_Assignment:_ Write out exactly what each line says, starting with the first line below and ending on the one with "3 or greater".

_Data:_

_ _ _ _ _ _ _

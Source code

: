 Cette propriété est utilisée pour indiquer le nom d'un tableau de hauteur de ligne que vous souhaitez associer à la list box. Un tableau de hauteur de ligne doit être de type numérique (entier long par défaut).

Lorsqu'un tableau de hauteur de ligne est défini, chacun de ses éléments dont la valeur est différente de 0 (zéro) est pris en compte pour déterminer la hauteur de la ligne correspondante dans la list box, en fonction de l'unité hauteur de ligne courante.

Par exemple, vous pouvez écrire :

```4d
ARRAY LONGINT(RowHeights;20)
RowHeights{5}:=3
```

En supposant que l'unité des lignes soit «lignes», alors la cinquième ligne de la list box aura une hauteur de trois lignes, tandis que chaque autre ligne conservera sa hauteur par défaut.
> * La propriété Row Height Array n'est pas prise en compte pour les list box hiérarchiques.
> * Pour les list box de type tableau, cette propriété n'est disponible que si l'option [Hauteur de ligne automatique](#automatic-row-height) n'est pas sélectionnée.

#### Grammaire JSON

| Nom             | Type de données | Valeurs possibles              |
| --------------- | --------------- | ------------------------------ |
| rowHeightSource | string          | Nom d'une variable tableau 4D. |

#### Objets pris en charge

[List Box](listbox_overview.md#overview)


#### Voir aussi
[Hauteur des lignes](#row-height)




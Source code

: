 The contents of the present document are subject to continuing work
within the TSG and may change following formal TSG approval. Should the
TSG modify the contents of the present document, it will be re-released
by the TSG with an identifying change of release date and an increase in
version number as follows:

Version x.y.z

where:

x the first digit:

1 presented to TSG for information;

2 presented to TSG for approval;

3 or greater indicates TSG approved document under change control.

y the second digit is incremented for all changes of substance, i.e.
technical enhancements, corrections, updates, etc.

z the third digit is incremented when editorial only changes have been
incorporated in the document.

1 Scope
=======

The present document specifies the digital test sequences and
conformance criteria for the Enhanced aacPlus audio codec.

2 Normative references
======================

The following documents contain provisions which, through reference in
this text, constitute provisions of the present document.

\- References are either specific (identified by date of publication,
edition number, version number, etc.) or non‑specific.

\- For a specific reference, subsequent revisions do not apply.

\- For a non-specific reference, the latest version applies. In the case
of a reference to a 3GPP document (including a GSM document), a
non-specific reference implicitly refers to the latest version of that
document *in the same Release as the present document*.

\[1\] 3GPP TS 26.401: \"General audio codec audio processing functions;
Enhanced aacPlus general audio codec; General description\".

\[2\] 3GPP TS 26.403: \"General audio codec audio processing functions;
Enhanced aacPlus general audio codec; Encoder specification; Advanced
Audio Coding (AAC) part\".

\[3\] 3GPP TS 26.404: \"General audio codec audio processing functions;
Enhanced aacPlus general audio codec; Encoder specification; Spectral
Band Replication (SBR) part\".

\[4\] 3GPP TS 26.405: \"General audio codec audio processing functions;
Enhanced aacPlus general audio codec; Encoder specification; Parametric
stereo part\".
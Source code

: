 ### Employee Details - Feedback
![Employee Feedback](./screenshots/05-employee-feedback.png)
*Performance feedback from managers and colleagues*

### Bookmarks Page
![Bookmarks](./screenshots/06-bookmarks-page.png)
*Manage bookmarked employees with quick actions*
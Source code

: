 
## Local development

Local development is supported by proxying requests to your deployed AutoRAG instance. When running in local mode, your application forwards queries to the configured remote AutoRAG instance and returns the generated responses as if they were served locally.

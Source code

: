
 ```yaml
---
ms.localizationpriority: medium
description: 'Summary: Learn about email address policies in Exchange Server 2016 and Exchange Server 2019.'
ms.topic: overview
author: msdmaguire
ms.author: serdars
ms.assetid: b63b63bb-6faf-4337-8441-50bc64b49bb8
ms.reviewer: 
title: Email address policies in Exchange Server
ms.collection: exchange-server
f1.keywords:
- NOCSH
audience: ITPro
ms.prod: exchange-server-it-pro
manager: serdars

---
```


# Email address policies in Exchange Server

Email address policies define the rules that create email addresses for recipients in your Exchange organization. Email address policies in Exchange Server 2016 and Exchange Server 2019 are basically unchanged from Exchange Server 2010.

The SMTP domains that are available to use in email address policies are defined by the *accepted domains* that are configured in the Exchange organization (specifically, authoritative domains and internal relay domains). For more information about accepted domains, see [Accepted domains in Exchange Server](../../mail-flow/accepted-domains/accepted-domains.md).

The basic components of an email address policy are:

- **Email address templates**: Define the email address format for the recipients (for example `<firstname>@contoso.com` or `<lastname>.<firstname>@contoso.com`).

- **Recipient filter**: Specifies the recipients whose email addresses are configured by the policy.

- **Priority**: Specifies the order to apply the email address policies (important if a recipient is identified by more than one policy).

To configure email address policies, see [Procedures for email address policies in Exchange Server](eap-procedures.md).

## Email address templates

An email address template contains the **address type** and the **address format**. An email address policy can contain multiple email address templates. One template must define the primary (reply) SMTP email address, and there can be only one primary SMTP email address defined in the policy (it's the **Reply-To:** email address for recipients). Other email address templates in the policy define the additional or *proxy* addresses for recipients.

_ _ _ _ _ _ _

_Solved problem:_
Source code

: Cette propriété est utilisée pour indiquer le nom d'un tableau de hauteur de ligne que vous souhaitez associer à la list box. Un tableau de hauteur de ligne doit être de type numérique (entier long par défaut).

Lorsqu'un tableau de hauteur de ligne est défini, chacun de ses éléments dont la valeur est différente de 0 (zéro) est pris en compte pour déterminer la hauteur de la ligne correspondante dans la list box, en fonction de l'unité hauteur de ligne courante.

Par exemple, vous pouvez écrire :

```4d
ARRAY LONGINT(RowHeights;20)
RowHeights{5}:=3
```

En supposant que l'unité des lignes soit «lignes», alors la cinquième ligne de la list box aura une hauteur de trois lignes, tandis que chaque autre ligne conservera sa hauteur par défaut.
> * La propriété Row Height Array n'est pas prise en compte pour les list box hiérarchiques.
> * Pour les list box de type tableau, cette propriété n'est disponible que si l'option [Hauteur de ligne automatique](#automatic-row-height) n'est pas sélectionnée.

#### Grammaire JSON

| Nom             | Type de données | Valeurs possibles              |
| --------------- | --------------- | ------------------------------ |
| rowHeightSource | string          | Nom d'une variable tableau 4D. |

#### Objets pris en charge

[List Box](listbox_overview.md#overview)


#### Voir aussi
[Hauteur des lignes](#row-height)




Source code

: The contents of the present document are subject to continuing work
within the TSG and may change following formal TSG approval. Should the
TSG modify the contents of the present document, it will be re-released
by the TSG with an identifying change of release date and an increase in
version number as follows:

Version x.y.z

where:

x the first digit:

1 presented to TSG for information;

2 presented to TSG for approval;

3 or greater indicates TSG approved document under change control.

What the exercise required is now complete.